Argentine ants and other longings

Argentine ants fascinate me. They inhabit our eco-space today as familiars. The tiny ants march through many a kitchen. But Argentine ants number among the exotics. They arrived in New Orleans in the 1890s, after making the perilous passage by coffee boat from Brazil. I will skip the metaphor about how they displaced native populations, declared themselves the owners of all the land they surveyed, and decimated entire sections of the ecology here.

I find ant farms fascinating. The Uncle Milton Company, maker of fine plastic ant farm civilizations, provides harvester ants from the Antelope Valley in California to populate its ant farms. Harvester ants work better in ant farms than do Argentines. These ants set up burial chambers, farm grass seeds, and enjoy digging in the sandy soil. Argentines slip out the air holes, because they love their sandy digging soil, but not like they love their freedom.
Fire ants, too, slip out the holes in the ant farms. Fire ants tend to dislike those who aren't fire ants, as well, which reminds one that sometimes reality does indeed bite.

Today I'm ranging across a world of stray, largely irrelevant thoughts. I wonder how a little Republican state matters so much to the Democratic nomination process. I wonder if the Lubbock snow situation will abate before my trip there on Thursday. I think about the discovery of water on Mars, and hope someday that we find life there.

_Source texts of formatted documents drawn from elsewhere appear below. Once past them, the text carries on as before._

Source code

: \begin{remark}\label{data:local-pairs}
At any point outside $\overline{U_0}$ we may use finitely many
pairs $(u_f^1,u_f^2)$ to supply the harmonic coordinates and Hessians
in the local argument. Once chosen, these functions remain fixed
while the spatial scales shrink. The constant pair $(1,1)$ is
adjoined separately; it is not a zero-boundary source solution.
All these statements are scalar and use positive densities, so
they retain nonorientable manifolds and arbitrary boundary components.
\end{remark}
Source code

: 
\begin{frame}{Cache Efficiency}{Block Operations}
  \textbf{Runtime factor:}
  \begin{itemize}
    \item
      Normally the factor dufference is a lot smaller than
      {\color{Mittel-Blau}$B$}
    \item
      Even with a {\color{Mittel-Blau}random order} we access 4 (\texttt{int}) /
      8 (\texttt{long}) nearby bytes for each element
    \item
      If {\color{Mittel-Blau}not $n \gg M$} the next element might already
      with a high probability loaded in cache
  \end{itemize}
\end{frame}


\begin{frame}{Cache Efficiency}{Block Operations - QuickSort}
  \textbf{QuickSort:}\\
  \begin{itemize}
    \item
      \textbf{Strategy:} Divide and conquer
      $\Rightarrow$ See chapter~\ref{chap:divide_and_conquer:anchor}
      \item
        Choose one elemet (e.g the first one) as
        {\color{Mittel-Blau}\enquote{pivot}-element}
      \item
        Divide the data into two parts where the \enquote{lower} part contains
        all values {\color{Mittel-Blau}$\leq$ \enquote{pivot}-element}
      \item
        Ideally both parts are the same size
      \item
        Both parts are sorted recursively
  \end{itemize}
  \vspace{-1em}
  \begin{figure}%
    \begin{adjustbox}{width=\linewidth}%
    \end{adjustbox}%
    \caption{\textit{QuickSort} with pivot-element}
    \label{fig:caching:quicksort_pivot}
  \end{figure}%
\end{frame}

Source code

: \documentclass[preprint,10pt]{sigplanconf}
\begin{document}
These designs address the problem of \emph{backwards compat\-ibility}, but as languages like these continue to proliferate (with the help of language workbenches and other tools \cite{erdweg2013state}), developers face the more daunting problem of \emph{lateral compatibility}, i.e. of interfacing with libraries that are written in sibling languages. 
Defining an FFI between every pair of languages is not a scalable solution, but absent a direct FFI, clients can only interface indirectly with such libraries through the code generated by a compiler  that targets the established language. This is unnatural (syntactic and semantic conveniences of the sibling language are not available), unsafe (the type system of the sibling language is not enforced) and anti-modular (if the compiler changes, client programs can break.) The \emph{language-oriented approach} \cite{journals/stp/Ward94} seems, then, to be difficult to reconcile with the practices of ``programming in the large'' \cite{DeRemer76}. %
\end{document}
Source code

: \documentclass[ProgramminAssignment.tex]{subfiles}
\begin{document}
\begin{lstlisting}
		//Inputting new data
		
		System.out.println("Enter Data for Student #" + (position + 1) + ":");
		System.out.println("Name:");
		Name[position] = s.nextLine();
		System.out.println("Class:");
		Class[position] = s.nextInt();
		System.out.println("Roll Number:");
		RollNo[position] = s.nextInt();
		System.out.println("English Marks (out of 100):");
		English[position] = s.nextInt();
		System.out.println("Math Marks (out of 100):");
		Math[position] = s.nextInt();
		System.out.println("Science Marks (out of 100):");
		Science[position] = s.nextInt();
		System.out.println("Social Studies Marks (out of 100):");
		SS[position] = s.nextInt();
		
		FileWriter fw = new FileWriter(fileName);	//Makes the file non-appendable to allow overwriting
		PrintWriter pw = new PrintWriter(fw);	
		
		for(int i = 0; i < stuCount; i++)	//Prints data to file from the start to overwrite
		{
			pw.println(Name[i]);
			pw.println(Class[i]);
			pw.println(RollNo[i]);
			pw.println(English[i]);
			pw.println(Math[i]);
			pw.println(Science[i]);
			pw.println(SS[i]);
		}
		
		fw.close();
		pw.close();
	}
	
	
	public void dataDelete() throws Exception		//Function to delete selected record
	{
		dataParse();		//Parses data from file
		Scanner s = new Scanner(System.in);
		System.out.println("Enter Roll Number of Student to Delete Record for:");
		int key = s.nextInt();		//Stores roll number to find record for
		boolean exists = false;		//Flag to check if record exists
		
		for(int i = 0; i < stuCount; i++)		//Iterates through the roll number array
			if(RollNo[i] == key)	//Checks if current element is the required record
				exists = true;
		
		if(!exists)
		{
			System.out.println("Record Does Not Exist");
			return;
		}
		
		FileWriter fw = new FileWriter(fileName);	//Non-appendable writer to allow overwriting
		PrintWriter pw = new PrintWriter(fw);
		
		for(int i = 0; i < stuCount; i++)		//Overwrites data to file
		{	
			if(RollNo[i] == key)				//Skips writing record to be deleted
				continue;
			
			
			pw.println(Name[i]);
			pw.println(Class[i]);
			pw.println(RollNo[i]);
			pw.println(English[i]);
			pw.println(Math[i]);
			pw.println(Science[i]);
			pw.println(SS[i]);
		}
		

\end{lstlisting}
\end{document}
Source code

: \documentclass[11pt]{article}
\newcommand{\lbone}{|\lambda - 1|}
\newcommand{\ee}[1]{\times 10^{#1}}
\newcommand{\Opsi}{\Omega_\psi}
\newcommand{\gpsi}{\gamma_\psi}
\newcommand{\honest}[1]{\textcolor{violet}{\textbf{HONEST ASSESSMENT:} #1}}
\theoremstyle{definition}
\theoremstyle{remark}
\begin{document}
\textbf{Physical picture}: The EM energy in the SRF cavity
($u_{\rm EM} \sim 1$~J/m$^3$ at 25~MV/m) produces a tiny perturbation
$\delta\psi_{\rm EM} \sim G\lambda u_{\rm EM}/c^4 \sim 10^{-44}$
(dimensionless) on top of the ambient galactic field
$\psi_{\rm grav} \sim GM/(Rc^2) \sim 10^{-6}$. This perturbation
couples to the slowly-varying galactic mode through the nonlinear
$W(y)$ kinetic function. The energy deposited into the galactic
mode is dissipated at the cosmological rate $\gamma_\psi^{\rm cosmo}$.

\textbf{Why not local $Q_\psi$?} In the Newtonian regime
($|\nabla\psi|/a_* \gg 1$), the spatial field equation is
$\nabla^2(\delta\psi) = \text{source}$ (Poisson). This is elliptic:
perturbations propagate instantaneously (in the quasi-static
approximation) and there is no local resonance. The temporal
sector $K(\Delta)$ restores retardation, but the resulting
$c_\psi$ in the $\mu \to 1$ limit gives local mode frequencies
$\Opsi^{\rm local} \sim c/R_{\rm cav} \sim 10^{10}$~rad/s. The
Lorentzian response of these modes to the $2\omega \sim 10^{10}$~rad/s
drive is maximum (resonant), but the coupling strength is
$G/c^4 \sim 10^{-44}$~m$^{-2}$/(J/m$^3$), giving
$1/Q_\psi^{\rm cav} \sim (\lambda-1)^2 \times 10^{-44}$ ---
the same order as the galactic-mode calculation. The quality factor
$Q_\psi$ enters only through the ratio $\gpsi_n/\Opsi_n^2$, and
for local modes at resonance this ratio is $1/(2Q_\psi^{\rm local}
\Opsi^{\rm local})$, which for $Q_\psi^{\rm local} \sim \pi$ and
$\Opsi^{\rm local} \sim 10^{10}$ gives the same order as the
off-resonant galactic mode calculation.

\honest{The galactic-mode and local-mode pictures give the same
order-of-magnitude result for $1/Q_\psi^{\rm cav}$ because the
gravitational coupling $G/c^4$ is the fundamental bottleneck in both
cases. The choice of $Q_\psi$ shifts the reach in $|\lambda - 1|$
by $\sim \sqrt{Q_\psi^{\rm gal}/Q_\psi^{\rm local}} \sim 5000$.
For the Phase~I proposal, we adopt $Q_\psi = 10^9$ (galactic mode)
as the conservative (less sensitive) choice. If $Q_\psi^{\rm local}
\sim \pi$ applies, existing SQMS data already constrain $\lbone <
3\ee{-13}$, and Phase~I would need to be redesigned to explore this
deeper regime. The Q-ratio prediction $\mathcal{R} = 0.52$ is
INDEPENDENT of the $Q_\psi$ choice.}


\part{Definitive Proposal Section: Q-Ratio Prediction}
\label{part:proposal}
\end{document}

But the Argentine ants ignore the irrelevant stuff. They build nests, perform specialized tasks, and work hard. On the other hand, their social structure works on a basis I would find quite objectionable in my own life.

Aesop wrote of the grasshopper who fiddled while the ant stored up food for the winter. But myrmecophiles have their cake and eat it, too. Myrmecophiles are non-ants who enter into reciprocal arrangements with ants in which they obtain food from the ants by deceit or by providing a desired service to the ants. The Argentine ants interact with aphids and other honeydew producing critters.

This morning I found great microscope pictures of ants at www.denniskunkel.com. That site also has great photos of protozoa, algae and other things worth of great photos. I might have been a scientist, I think sometimes, but for the lack of any talent for science or math.